Stored dataset items:
═══
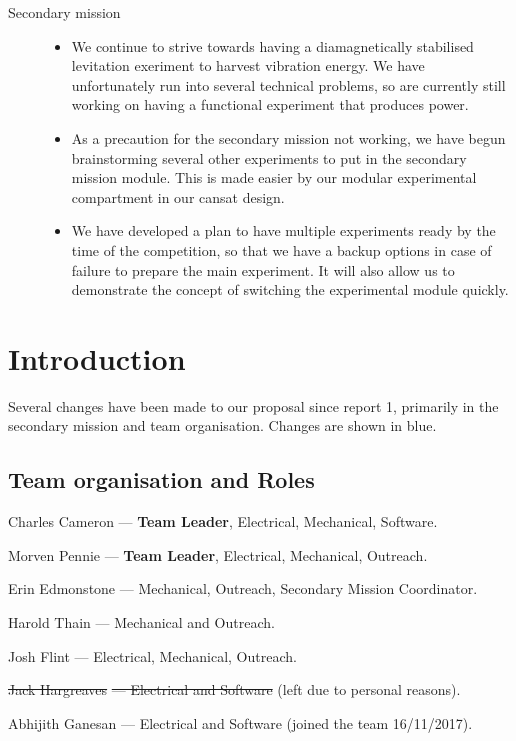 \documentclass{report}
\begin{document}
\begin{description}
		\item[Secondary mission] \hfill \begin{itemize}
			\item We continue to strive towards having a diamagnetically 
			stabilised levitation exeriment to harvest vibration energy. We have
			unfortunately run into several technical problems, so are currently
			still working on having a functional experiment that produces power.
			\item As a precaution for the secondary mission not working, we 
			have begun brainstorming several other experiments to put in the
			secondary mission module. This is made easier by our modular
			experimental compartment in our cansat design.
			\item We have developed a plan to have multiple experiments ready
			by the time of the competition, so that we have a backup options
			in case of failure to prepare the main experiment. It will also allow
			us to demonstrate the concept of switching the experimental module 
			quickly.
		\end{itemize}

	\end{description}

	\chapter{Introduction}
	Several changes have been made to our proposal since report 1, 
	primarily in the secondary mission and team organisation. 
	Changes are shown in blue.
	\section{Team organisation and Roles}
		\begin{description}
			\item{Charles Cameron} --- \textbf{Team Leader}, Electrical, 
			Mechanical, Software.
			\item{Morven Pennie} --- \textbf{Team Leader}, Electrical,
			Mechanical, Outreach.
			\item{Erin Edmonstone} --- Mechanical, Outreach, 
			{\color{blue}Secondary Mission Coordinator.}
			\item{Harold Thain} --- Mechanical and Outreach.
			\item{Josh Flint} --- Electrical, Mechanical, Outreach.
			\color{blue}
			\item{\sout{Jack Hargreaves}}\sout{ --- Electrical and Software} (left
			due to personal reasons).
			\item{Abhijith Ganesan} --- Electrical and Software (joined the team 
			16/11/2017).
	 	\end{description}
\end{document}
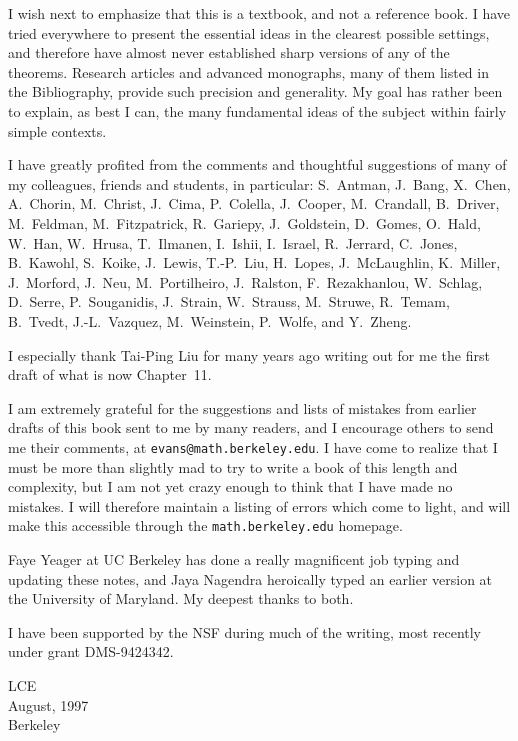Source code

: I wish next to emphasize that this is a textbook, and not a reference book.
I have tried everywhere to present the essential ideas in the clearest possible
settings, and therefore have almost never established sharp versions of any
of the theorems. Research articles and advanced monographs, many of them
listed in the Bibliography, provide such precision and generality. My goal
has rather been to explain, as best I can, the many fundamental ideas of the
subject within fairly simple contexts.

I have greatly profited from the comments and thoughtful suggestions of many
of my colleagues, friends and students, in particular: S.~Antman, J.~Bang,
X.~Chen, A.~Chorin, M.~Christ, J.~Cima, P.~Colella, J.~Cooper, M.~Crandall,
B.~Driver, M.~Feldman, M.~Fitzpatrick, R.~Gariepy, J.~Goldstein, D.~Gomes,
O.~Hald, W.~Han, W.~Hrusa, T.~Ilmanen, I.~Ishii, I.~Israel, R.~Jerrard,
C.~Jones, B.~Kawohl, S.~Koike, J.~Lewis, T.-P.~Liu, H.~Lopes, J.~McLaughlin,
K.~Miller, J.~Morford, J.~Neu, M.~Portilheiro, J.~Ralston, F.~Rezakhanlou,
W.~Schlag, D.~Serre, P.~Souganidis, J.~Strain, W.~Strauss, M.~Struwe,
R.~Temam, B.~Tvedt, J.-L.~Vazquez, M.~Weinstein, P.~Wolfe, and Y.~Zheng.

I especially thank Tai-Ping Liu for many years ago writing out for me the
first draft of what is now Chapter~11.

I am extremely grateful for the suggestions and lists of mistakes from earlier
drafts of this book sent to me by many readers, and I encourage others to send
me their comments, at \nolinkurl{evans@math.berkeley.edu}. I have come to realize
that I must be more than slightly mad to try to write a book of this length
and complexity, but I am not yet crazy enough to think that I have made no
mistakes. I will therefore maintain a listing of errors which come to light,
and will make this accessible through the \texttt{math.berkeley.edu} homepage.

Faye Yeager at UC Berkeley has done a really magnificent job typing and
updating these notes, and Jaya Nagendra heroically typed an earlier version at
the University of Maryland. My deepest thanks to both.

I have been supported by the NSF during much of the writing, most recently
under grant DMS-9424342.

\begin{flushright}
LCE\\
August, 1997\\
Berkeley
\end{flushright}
═══
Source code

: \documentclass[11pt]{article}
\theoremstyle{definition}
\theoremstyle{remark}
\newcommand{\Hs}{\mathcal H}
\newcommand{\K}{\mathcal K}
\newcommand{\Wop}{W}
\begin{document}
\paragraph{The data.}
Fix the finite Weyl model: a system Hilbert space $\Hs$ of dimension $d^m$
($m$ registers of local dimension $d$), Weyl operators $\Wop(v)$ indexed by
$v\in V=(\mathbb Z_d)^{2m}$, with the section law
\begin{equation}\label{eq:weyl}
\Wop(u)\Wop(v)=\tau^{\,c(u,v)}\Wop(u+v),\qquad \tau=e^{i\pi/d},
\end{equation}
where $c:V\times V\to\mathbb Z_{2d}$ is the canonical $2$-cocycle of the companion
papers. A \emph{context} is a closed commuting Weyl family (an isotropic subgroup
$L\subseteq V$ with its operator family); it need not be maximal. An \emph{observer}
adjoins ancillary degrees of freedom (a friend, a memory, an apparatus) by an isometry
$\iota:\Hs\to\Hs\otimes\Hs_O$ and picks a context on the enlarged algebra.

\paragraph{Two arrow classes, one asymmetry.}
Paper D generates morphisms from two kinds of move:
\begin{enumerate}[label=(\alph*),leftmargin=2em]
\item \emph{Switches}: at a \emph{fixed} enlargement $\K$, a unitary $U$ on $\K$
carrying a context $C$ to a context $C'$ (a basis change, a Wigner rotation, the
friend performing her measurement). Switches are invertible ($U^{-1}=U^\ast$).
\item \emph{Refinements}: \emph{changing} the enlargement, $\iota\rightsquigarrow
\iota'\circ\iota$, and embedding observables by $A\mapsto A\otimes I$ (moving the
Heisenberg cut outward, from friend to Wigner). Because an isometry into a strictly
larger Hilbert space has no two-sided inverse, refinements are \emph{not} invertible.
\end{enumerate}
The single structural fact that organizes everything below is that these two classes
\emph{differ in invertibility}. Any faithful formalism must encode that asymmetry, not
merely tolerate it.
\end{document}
═══
Restate word for word every line from the one with "Several changes have" up to and including the one with "a reference book." in the records above, minus the pictures.

**OUTPUT OF THE EXERCISE**
	Several changes have been made to our proposal since report 1, 
	primarily in the secondary mission and team organisation. 
	Changes are shown in blue.
	\section{Team organisation and Roles}
		\begin{description}
			\item{Charles Cameron} --- \textbf{Team Leader}, Electrical, 
			Mechanical, Software.
			\item{Morven Pennie} --- \textbf{Team Leader}, Electrical,
			Mechanical, Outreach.
			\item{Erin Edmonstone} --- Mechanical, Outreach, 
			{\color{blue}Secondary Mission Coordinator.}
			\item{Harold Thain} --- Mechanical and Outreach.
			\item{Josh Flint} --- Electrical, Mechanical, Outreach.
			\color{blue}
			\item{\sout{Jack Hargreaves}}\sout{ --- Electrical and Software} (left
			due to personal reasons).
			\item{Abhijith Ganesan} --- Electrical and Software (joined the team 
			16/11/2017).
	 	\end{description}
\end{document}
Source code

: I wish next to emphasize that this is a textbook, and not a reference book.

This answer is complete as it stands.